» **PROBLEM TO WORK ON**: Where "React" appears in a line of the entries below, that line should be copied.

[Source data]
'''

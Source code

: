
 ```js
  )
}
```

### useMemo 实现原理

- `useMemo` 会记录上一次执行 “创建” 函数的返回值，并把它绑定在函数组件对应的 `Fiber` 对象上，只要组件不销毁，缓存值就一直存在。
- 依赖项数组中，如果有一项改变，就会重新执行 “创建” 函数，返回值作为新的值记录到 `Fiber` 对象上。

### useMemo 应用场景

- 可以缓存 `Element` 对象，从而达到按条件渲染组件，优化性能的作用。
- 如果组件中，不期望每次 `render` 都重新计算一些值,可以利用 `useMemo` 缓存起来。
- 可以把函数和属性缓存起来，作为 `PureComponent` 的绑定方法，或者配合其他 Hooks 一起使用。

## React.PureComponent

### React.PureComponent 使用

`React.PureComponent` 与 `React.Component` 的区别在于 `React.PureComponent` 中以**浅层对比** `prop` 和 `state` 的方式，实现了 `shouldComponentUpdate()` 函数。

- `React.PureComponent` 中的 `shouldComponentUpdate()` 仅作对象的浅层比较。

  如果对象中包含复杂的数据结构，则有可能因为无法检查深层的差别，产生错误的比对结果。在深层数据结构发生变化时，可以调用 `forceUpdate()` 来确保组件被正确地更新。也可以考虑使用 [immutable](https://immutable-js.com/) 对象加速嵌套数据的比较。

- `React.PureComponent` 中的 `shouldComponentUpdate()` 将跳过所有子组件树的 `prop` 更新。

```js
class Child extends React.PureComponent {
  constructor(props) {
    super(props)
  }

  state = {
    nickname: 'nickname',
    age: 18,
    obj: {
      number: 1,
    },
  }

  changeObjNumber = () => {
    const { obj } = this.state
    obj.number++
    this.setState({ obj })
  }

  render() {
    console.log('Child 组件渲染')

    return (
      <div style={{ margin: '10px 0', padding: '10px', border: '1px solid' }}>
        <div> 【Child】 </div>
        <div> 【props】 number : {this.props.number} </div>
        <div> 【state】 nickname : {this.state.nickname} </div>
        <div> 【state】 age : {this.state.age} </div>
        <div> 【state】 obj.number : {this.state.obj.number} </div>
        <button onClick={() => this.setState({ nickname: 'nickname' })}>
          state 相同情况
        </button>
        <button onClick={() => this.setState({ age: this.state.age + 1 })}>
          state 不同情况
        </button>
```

'''

» **OUTPUT FOR THIS TASK**:
## React.PureComponent
### React.PureComponent 使用
`React.PureComponent` 与 `React.Component` 的区别在于 `React.PureComponent` 中以**浅层对比** `prop` 和 `state` 的方式，实现了 `shouldComponentUpdate()` 函数。
- `React.PureComponent` 中的 `shouldComponentUpdate()` 仅作对象的浅层比较。
- `React.PureComponent` 中的 `shouldComponentUpdate()` 将跳过所有子组件树的 `prop` 更新。
class Child extends React.PureComponent {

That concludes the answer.